● INSTRUCTIONS TO FOLLOW
The line containing "Below is an" marks the start, and the last line of the records below marks the end. Print that run exactly and nothing else.

● PROVIDED MATERIAL
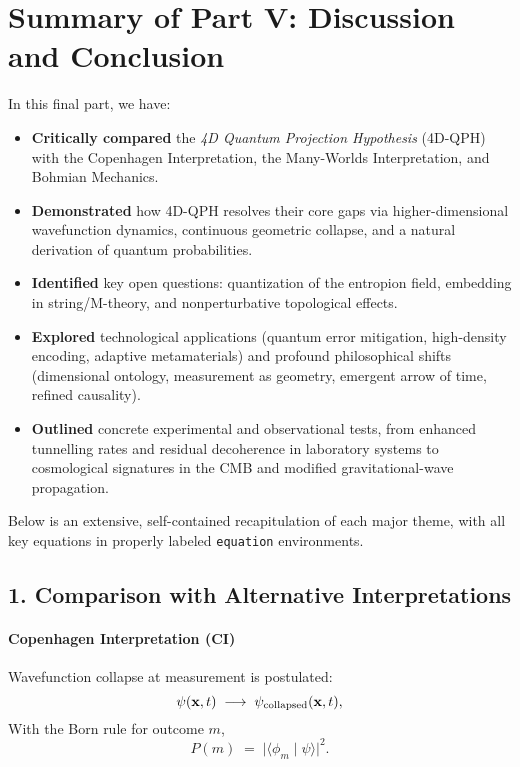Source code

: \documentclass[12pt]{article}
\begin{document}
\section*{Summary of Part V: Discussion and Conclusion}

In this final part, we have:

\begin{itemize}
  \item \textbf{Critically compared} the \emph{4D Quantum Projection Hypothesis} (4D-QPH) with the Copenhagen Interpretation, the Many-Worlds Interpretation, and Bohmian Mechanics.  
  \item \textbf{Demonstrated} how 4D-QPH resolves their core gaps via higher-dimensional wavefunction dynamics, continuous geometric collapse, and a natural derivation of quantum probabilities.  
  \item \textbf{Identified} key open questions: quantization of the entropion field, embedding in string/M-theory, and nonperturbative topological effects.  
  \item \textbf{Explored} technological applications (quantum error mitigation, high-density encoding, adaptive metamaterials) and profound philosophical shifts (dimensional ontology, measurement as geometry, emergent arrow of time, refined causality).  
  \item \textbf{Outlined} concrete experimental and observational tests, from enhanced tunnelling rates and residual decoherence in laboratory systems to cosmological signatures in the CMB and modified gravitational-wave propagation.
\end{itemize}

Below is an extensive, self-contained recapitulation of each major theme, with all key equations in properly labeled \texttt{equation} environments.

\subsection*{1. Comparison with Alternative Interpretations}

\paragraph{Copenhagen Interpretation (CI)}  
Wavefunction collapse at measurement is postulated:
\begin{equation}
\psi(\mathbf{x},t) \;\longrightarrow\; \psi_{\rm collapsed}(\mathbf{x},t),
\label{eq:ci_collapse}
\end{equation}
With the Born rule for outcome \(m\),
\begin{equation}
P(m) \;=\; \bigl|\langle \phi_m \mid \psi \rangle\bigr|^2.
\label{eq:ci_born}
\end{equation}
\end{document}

● COMPLETED EXERCISE
Below is an extensive, self-contained recapitulation of each major theme, with all key equations in properly labeled \texttt{equation} environments.

\subsection*{1. Comparison with Alternative Interpretations}

\paragraph{Copenhagen Interpretation (CI)}  
Wavefunction collapse at measurement is postulated:
\begin{equation}
\psi(\mathbf{x},t) \;\longrightarrow\; \psi_{\rm collapsed}(\mathbf{x},t),
\label{eq:ci_collapse}
\end{equation}
With the Born rule for outcome \(m\),
\begin{equation}
P(m) \;=\; \bigl|\langle \phi_m \mid \psi \rangle\bigr|^2.
\label{eq:ci_born}
\end{equation}
\end{document}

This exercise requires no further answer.